# [Exercise brief]
Output all of the lines below exactly, and leave out each image.

# [Given records]
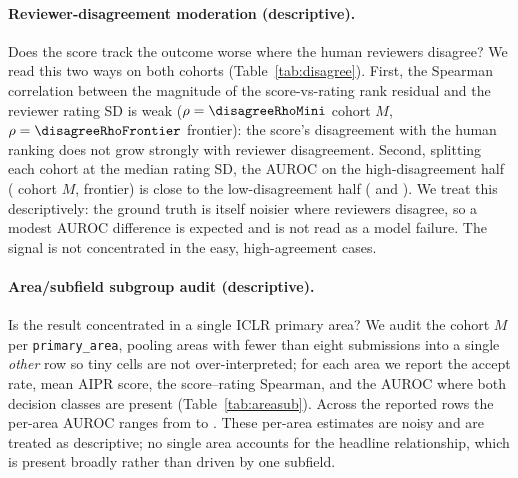 \begin{table}[h]
  \centering
  \caption{Bottom-band tie/threshold sensitivity of the low-score flag
  (AIPR (GPT-5.4-mini), descriptive). Per band definition: reject rate, lift over the base
  reject rate, and oral rate. The flag holds across the quintile, deterministic
  bottom-$K$, and fixed-cutoff rules.}
  \label{tab:bandsens}
  
\end{table}

\paragraph{Reviewer-disagreement moderation (descriptive).} Does the score track
the outcome worse where the human reviewers disagree? We read this two ways on
both cohorts (Table~\ref{tab:disagree}). First, the Spearman correlation between
the magnitude of the score-vs-rating rank residual and the reviewer rating SD is
weak ($\rho=\disagreeRhoMini$ cohort $M$, $\rho=\disagreeRhoFrontier$ frontier):
the score's disagreement with the human ranking does not grow strongly with
reviewer disagreement. Second, splitting each cohort at the median rating SD, the
AUROC on the high-disagreement half (\disagreeAucHighMini{} cohort $M$,
\disagreeAucHighFrontier{} frontier) is close to the low-disagreement half
(\disagreeAucLowMini{} and \disagreeAucLowFrontier{}). We treat this
descriptively: the ground truth is itself noisier where reviewers disagree, so a
modest AUROC difference is expected and is not read as a model failure. The signal
is not concentrated in the easy, high-agreement cases.

\begin{table}[h]
  \centering
  \caption{Reviewer-disagreement moderation (descriptive, both cohorts). The
  residual--rating-SD Spearman and the AUROC of the AIPR overall split at the
  median reviewer rating SD. Disagreement does not strongly moderate the
  score--outcome relationship.}
  \label{tab:disagree}
  
\end{table}

\paragraph{Area/subfield subgroup audit (descriptive).} Is the result
concentrated in a single ICLR primary area? We audit the cohort $M$ per
\texttt{primary\_area}, pooling areas with fewer than eight submissions into a
single \emph{other} row so tiny cells are not over-interpreted; for each area we
report the accept rate, mean AIPR score, the score--rating Spearman, and the
AUROC where both decision classes are present (Table~\ref{tab:areasub}). Across
the \nAreaRows{} reported rows the per-area AUROC ranges from \areaAurocMin{} to
\areaAurocMax{}. These per-area estimates are noisy and are treated as
descriptive; no single area accounts for the headline relationship, which is
present broadly rather than driven by one subfield.

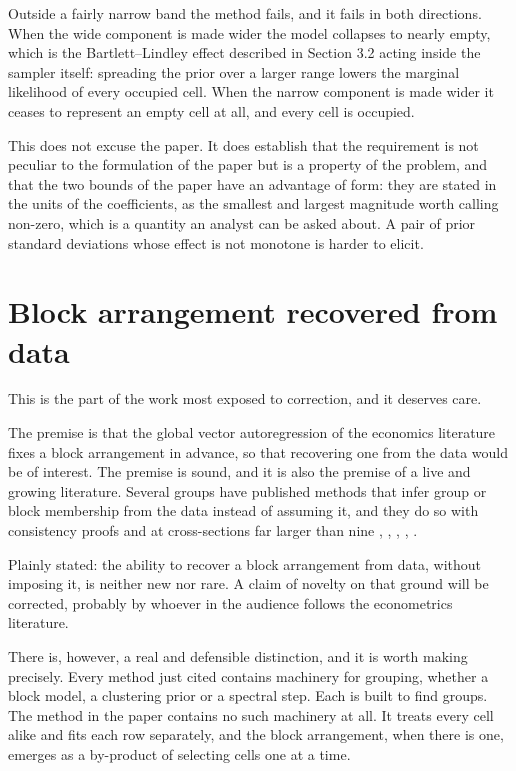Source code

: Outside a fairly narrow band the method fails, and it fails in both directions. When
the wide component is made wider the model collapses to nearly empty, which is the
Bartlett--Lindley effect described in Section 3.2 acting inside the sampler itself:
spreading the prior over a larger range lowers the marginal likelihood of every
occupied cell. When the narrow component is made wider it ceases to represent an
empty cell at all, and every cell is occupied.

This does not excuse the paper. It does establish that the requirement is not
peculiar to the formulation of the paper but is a property of the problem, and that
the two bounds of the paper have an advantage of form: they are stated in the units
of the coefficients, as the smallest and largest magnitude worth calling non-zero,
which is a quantity an analyst can be asked about. A pair of prior standard
deviations whose effect is not monotone is harder to elicit.

\section{Block arrangement recovered from data}

This is the part of the work most exposed to correction, and it deserves care.

The premise is that the global vector autoregression of the economics literature
fixes a block arrangement in advance, so that recovering one from the data would be
of interest. The premise is sound, and it is also the premise of a live and growing
literature. Several groups have published methods that infer group or block
membership from the data instead of assuming it, and they do so with consistency
proofs and at cross-sections far larger than nine
\cite{gudmundsson2021}, \cite{brownlees2017}, \cite{billio2019},
\cite{huang2012}, \cite{kim2026}.

Plainly stated: the ability to recover a block arrangement from data, without
imposing it, is neither new nor rare. A claim of novelty on that ground will be
corrected, probably by whoever in the audience follows the econometrics literature.

There is, however, a real and defensible distinction, and it is worth making
precisely. Every method just cited contains machinery for grouping, whether a block
model, a clustering prior or a spectral step. Each is built to find groups. The
method in the paper contains no such machinery at all. It treats every cell alike
and fits each row separately, and the block arrangement, when there is one, emerges
as a by-product of selecting cells one at a time.

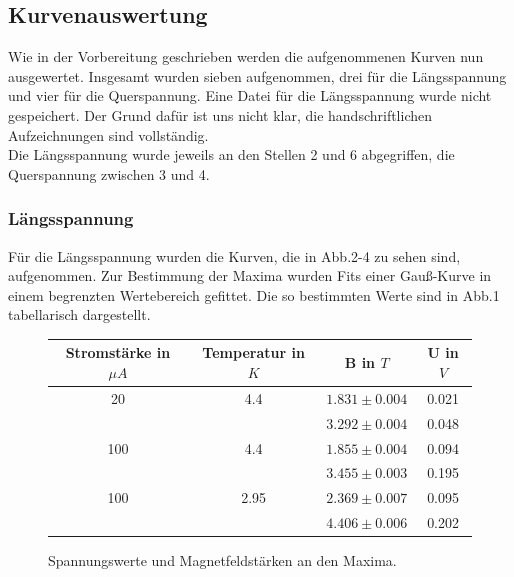 \FloatBarrier
\subsection{Kurvenauswertung}

Wie in der Vorbereitung geschrieben werden die aufgenommenen Kurven nun ausgewertet. Insgesamt wurden sieben aufgenommen, drei für die Längsspannung und vier für die Querspannung. Eine Datei für die Längsspannung wurde nicht gespeichert. Der Grund dafür ist uns nicht klar, die handschriftlichen Aufzeichnungen sind vollständig. \\
Die Längsspannung wurde jeweils an den Stellen 2 und 6 abgegriffen, die Querspannung zwischen 3 und 4.

\subsubsection{Längsspannung}
Für die Längsspannung wurden die Kurven, die in Abb.2-4 zu sehen sind, aufgenommen. Zur Bestimmung der Maxima wurden Fits einer Gauß-Kurve in einem begrenzten Wertebereich gefittet. Die so bestimmten Werte sind in Abb.1 tabellarisch dargestellt.


\begin{figure}
\centering
\caption{Spannungswerte und Magnetfeldstärken an den Maxima.}
\vspace*{0.5cm}
\begin{tabular}{cccc}
\hline
Stromstärke in $\mu A$ & Temperatur in $K$ & B in $T$ & U in $V$ \\
\hline
\hline
20  & 4.4  & $1.831 \pm 0.004$ & 0.021 \\
	&		& $3.292 \pm 0.004$ & 0.048 \\
100 & 4.4  & $1.855 \pm 0.004$ & 0.094 \\
	&		& $3.455 \pm 0.003$ & 0.195 \\
100 & 2.95  & $2.369 \pm 0.007$ & 0.095 \\
	&		& $4.406 \pm 0.006$ & 0.202 \\
\hline
\end{tabular}
\end{figure}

# [Response area]
 \begin{table}[h]
  \centering
  \caption{Bottom-band tie/threshold sensitivity of the low-score flag
  (AIPR (GPT-5.4-mini), descriptive). Per band definition: reject rate, lift over the base
  reject rate, and oral rate. The flag holds across the quintile, deterministic
  bottom-$K$, and fixed-cutoff rules.}
  \label{tab:bandsens}
  
\end{table}

\paragraph{Reviewer-disagreement moderation (descriptive).} Does the score track
the outcome worse where the human reviewers disagree? We read this two ways on
both cohorts (Table~\ref{tab:disagree}). First, the Spearman correlation between
the magnitude of the score-vs-rating rank residual and the reviewer rating SD is
weak ($\rho=\disagreeRhoMini$ cohort $M$, $\rho=\disagreeRhoFrontier$ frontier):
the score's disagreement with the human ranking does not grow strongly with
reviewer disagreement. Second, splitting each cohort at the median rating SD, the
AUROC on the high-disagreement half (\disagreeAucHighMini{} cohort $M$,
\disagreeAucHighFrontier{} frontier) is close to the low-disagreement half
(\disagreeAucLowMini{} and \disagreeAucLowFrontier{}). We treat this
descriptively: the ground truth is itself noisier where reviewers disagree, so a
modest AUROC difference is expected and is not read as a model failure. The signal
is not concentrated in the easy, high-agreement cases.

\begin{table}[h]
  \centering
  \caption{Reviewer-disagreement moderation (descriptive, both cohorts). The
  residual--rating-SD Spearman and the AUROC of the AIPR overall split at the
  median reviewer rating SD. Disagreement does not strongly moderate the
  score--outcome relationship.}
  \label{tab:disagree}
  
\end{table}

\paragraph{Area/subfield subgroup audit (descriptive).} Is the result
concentrated in a single ICLR primary area? We audit the cohort $M$ per
\texttt{primary\_area}, pooling areas with fewer than eight submissions into a
single \emph{other} row so tiny cells are not over-interpreted; for each area we
report the accept rate, mean AIPR score, the score--rating Spearman, and the
AUROC where both decision classes are present (Table~\ref{tab:areasub}). Across
the \nAreaRows{} reported rows the per-area AUROC ranges from \areaAurocMin{} to
\areaAurocMax{}. These per-area estimates are noisy and are treated as
descriptive; no single area accounts for the headline relationship, which is
present broadly rather than driven by one subfield.

Source code

: Outside a fairly narrow band the method fails, and it fails in both directions. When
the wide component is made wider the model collapses to nearly empty, which is the
Bartlett--Lindley effect described in Section 3.2 acting inside the sampler itself:
spreading the prior over a larger range lowers the marginal likelihood of every
occupied cell. When the narrow component is made wider it ceases to represent an
empty cell at all, and every cell is occupied.

This does not excuse the paper. It does establish that the requirement is not
peculiar to the formulation of the paper but is a property of the problem, and that
the two bounds of the paper have an advantage of form: they are stated in the units
of the coefficients, as the smallest and largest magnitude worth calling non-zero,
which is a quantity an analyst can be asked about. A pair of prior standard
deviations whose effect is not monotone is harder to elicit.

\section{Block arrangement recovered from data}

This is the part of the work most exposed to correction, and it deserves care.

The premise is that the global vector autoregression of the economics literature
fixes a block arrangement in advance, so that recovering one from the data would be
of interest. The premise is sound, and it is also the premise of a live and growing
literature. Several groups have published methods that infer group or block
membership from the data instead of assuming it, and they do so with consistency
proofs and at cross-sections far larger than nine
\cite{gudmundsson2021}, \cite{brownlees2017}, \cite{billio2019},
\cite{huang2012}, \cite{kim2026}.

Plainly stated: the ability to recover a block arrangement from data, without
imposing it, is neither new nor rare. A claim of novelty on that ground will be
corrected, probably by whoever in the audience follows the econometrics literature.

There is, however, a real and defensible distinction, and it is worth making
precisely. Every method just cited contains machinery for grouping, whether a block
model, a clustering prior or a spectral step. Each is built to find groups. The
method in the paper contains no such machinery at all. It treats every cell alike
and fits each row separately, and the block arrangement, when there is one, emerges
as a by-product of selecting cells one at a time.

 \FloatBarrier
\subsection{Kurvenauswertung}

Wie in der Vorbereitung geschrieben werden die aufgenommenen Kurven nun ausgewertet. Insgesamt wurden sieben aufgenommen, drei für die Längsspannung und vier für die Querspannung. Eine Datei für die Längsspannung wurde nicht gespeichert. Der Grund dafür ist uns nicht klar, die handschriftlichen Aufzeichnungen sind vollständig. \\
Die Längsspannung wurde jeweils an den Stellen 2 und 6 abgegriffen, die Querspannung zwischen 3 und 4.

\subsubsection{Längsspannung}
Für die Längsspannung wurden die Kurven, die in Abb.2-4 zu sehen sind, aufgenommen. Zur Bestimmung der Maxima wurden Fits einer Gauß-Kurve in einem begrenzten Wertebereich gefittet. Die so bestimmten Werte sind in Abb.1 tabellarisch dargestellt.


\begin{figure}
\centering
\caption{Spannungswerte und Magnetfeldstärken an den Maxima.}
\vspace*{0.5cm}
\begin{tabular}{cccc}
\hline
Stromstärke in $\mu A$ & Temperatur in $K$ & B in $T$ & U in $V$ \\
\hline
\hline
20  & 4.4  & $1.831 \pm 0.004$ & 0.021 \\
	&		& $3.292 \pm 0.004$ & 0.048 \\
100 & 4.4  & $1.855 \pm 0.004$ & 0.094 \\
	&		& $3.455 \pm 0.003$ & 0.195 \\
100 & 2.95  & $2.369 \pm 0.007$ & 0.095 \\
	&		& $4.406 \pm 0.006$ & 0.202 \\
\hline
\end{tabular}
\end{figure}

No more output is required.